**Directions for this task:**
Would you please write out each of the entries below exactly, omitting pictures?
Segment Start: Input material
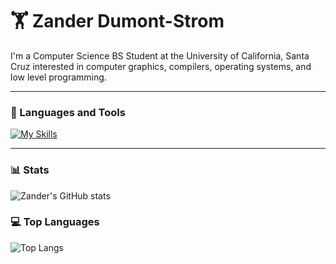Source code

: # 🏋 Zander Dumont-Strom

I'm a Computer Science BS Student at the University of California, Santa Cruz interested in computer graphics, compilers, operating systems, and low level programming. 

---

### 🧰 Languages and Tools

[![My Skills](https://skillicons.dev/icons?i=html,css,js,py,c,cpp,linux,ubuntu,bash,vim,git)](https://skillicons.dev)

---

### 📊 Stats

![Zander's GitHub stats](https://github-readme-stats.vercel.app/api?username=zdumonts&show_icons=true&theme=gruvbox)

### 💻 Top Languages

![Top Langs](https://github-readme-stats.vercel.app/api/top-langs/?username=zdumonts&hide_progress=false)

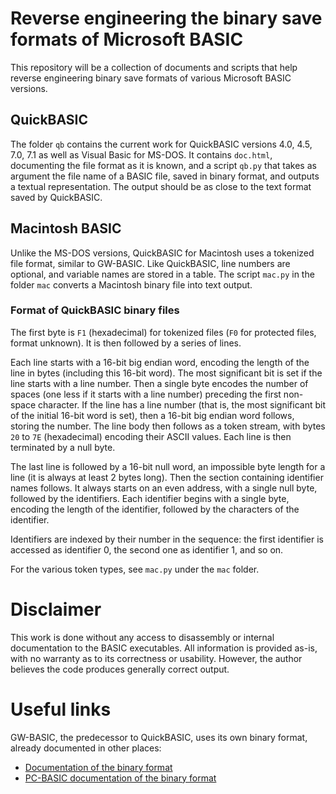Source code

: # Reverse engineering the binary save formats of Microsoft BASIC

This repository will be a collection of documents and scripts that help reverse engineering binary save formats of various Microsoft BASIC versions.

## QuickBASIC

The folder `qb` contains the current work for QuickBASIC versions 4.0, 4.5, 7.0, 7.1 as well as Visual Basic for MS-DOS.
It contains `doc.html`, documenting the file format as it is known, and a script `qb.py` that takes as argument the file name of a BASIC file, saved in binary format, and outputs a textual representation.
The output should be as close to the text format saved by QuickBASIC.

## Macintosh BASIC

Unlike the MS-DOS versions, QuickBASIC for Macintosh uses a tokenized file format, similar to GW-BASIC.
Like QuickBASIC, line numbers are optional, and variable names are stored in a table.
The script `mac.py` in the folder `mac` converts a Macintosh binary file into text output.

### Format of QuickBASIC binary files

The first byte is `F1` (hexadecimal) for tokenized files (`F0` for protected files, format unknown).
It is then followed by a series of lines.

Each line starts with a 16-bit big endian word, encoding the length of the line in bytes (including this 16-bit word).
The most significant bit is set if the line starts with a line number.
Then a single byte encodes the number of spaces (one less if it starts with a line number) preceding the first non-space character.
If the line has a line number (that is, the most significant bit of the initial 16-bit word is set), then a 16-bit big endian word follows, storing the number.
The line body then follows as a token stream, with bytes `20` to `7E` (hexadecimal) encoding their ASCII values.
Each line is then terminated by a null byte.

The last line is followed by a 16-bit null word, an impossible byte length for a line (it is always at least 2 bytes long).
Then the section containing identifier names follows.
It always starts on an even address, with a single null byte, followed by the identifiers.
Each identifier begins with a single byte, encoding the length of the identifier, followed by the characters of the identifier.

Identifiers are indexed by their number in the sequence: the first identifier is accessed as identifier 0, the second one as identifier 1, and so on.

For the various token types, see `mac.py` under the `mac` folder.

# Disclaimer

This work is done without any access to disassembly or internal documentation to the BASIC executables.
All information is provided as-is, with no warranty as to its correctness or usability.
However, the author believes the code produces generally correct output.

# Useful links

GW-BASIC, the predecessor to QuickBASIC, uses its own binary format, already documented in other places:
* [Documentation of the binary format](http://www.chebucto.ns.ca/~af380/GW-BASIC-tokens.html)
* [PC-BASIC documentation of the binary format](http://robhagemans.github.io/pcbasic/doc/2.0/#technical)

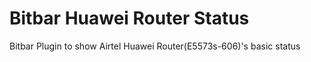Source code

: # Bitbar Huawei Router Status

Bitbar Plugin to show Airtel Huawei Router(E5573s-606)'s basic status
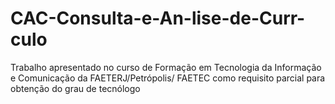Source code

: # CAC-Consulta-e-An-lise-de-Curr-culo
Trabalho apresentado no curso de Formação em Tecnologia da Informação e Comunicação da FAETERJ/Petrópolis/ FAETEC como requisito parcial para obtenção do grau de tecnólogo
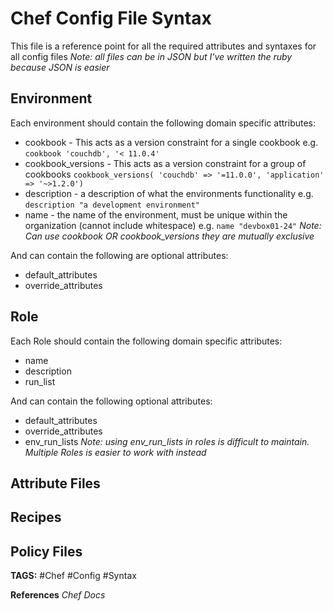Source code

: # Chef Config File Syntax

This file is a reference point for all the required attributes and syntaxes for all config files
_Note: all files can be in JSON but I've written the ruby because JSON is easier_

## Environment

Each environment should contain the following domain specific attributes:

* cookbook - This acts as a version constraint for a single cookbook e.g. `cookbook 'couchdb', '< 11.0.4'`
* cookbook_versions - This acts as a version constraint for a group of cookbooks `cookbook_versions( 'couchdb' => '=11.0.0', 'application' => '~>1.2.0')`
* description - a description of what the environments functionality e.g. `description "a development environment"`
* name - the name of the environment, must be unique within the organization (cannot include whitespace) e.g. `name "devbox01-24"`
_Note: Can use cookbook OR cookbook_versions they are mutually exclusive_

And can contain the following are optional attributes:

* default_attributes
* override_attributes

## Role

Each Role should contain the following domain specific attributes:

* name
* description
* run_list

And can contain the following optional attributes:

* default_attributes
* override_attributes
* env_run_lists
_Note: using env_run_lists in roles is difficult to maintain. Multiple Roles is easier to work with instead_

## Attribute Files

## Recipes

## Policy Files



__TAGS:__
#Chef #Config #Syntax

__References__ 
_Chef Docs_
Segment End: Input material
**Answer to the exercise:**
Source code

: # 🏋 Zander Dumont-Strom

I'm a Computer Science BS Student at the University of California, Santa Cruz interested in computer graphics, compilers, operating systems, and low level programming. 

---

### 🧰 Languages and Tools

[![My Skills](https://skillicons.dev/icons?i=html,css,js,py,c,cpp,linux,ubuntu,bash,vim,git)](https://skillicons.dev)

---

### 📊 Stats

![Zander's GitHub stats](https://github-readme-stats.vercel.app/api?username=zdumonts&show_icons=true&theme=gruvbox)

### 💻 Top Languages

![Top Langs](https://github-readme-stats.vercel.app/api/top-langs/?username=zdumonts&hide_progress=false)

Source code

: # Reverse engineering the binary save formats of Microsoft BASIC

This repository will be a collection of documents and scripts that help reverse engineering binary save formats of various Microsoft BASIC versions.

## QuickBASIC

The folder `qb` contains the current work for QuickBASIC versions 4.0, 4.5, 7.0, 7.1 as well as Visual Basic for MS-DOS.
It contains `doc.html`, documenting the file format as it is known, and a script `qb.py` that takes as argument the file name of a BASIC file, saved in binary format, and outputs a textual representation.
The output should be as close to the text format saved by QuickBASIC.

## Macintosh BASIC

Unlike the MS-DOS versions, QuickBASIC for Macintosh uses a tokenized file format, similar to GW-BASIC.
Like QuickBASIC, line numbers are optional, and variable names are stored in a table.
The script `mac.py` in the folder `mac` converts a Macintosh binary file into text output.

### Format of QuickBASIC binary files

The first byte is `F1` (hexadecimal) for tokenized files (`F0` for protected files, format unknown).
It is then followed by a series of lines.

Each line starts with a 16-bit big endian word, encoding the length of the line in bytes (including this 16-bit word).
The most significant bit is set if the line starts with a line number.
Then a single byte encodes the number of spaces (one less if it starts with a line number) preceding the first non-space character.
If the line has a line number (that is, the most significant bit of the initial 16-bit word is set), then a 16-bit big endian word follows, storing the number.
The line body then follows as a token stream, with bytes `20` to `7E` (hexadecimal) encoding their ASCII values.
Each line is then terminated by a null byte.

The last line is followed by a 16-bit null word, an impossible byte length for a line (it is always at least 2 bytes long).
Then the section containing identifier names follows.
It always starts on an even address, with a single null byte, followed by the identifiers.
Each identifier begins with a single byte, encoding the length of the identifier, followed by the characters of the identifier.

Identifiers are indexed by their number in the sequence: the first identifier is accessed as identifier 0, the second one as identifier 1, and so on.

For the various token types, see `mac.py` under the `mac` folder.

# Disclaimer

This work is done without any access to disassembly or internal documentation to the BASIC executables.
All information is provided as-is, with no warranty as to its correctness or usability.
However, the author believes the code produces generally correct output.

# Useful links

GW-BASIC, the predecessor to QuickBASIC, uses its own binary format, already documented in other places:
* [Documentation of the binary format](http://www.chebucto.ns.ca/~af380/GW-BASIC-tokens.html)
* [PC-BASIC documentation of the binary format](http://robhagemans.github.io/pcbasic/doc/2.0/#technical)

Source code

: # Bitbar Huawei Router Status

Bitbar Plugin to show Airtel Huawei Router(E5573s-606)'s basic status
Source code

: # CAC-Consulta-e-An-lise-de-Curr-culo
Trabalho apresentado no curso de Formação em Tecnologia da Informação e Comunicação da FAETERJ/Petrópolis/ FAETEC como requisito parcial para obtenção do grau de tecnólogo
Source code

: # Chef Config File Syntax

This file is a reference point for all the required attributes and syntaxes for all config files
_Note: all files can be in JSON but I've written the ruby because JSON is easier_

## Environment

Each environment should contain the following domain specific attributes:

* cookbook - This acts as a version constraint for a single cookbook e.g. `cookbook 'couchdb', '< 11.0.4'`
* cookbook_versions - This acts as a version constraint for a group of cookbooks `cookbook_versions( 'couchdb' => '=11.0.0', 'application' => '~>1.2.0')`
* description - a description of what the environments functionality e.g. `description "a development environment"`
* name - the name of the environment, must be unique within the organization (cannot include whitespace) e.g. `name "devbox01-24"`
_Note: Can use cookbook OR cookbook_versions they are mutually exclusive_

And can contain the following are optional attributes:

* default_attributes
* override_attributes

## Role

Each Role should contain the following domain specific attributes:

* name
* description
* run_list

And can contain the following optional attributes:

* default_attributes
* override_attributes
* env_run_lists
_Note: using env_run_lists in roles is difficult to maintain. Multiple Roles is easier to work with instead_

## Attribute Files

## Recipes

## Policy Files



__TAGS:__
#Chef #Config #Syntax

__References__ 
_Chef Docs_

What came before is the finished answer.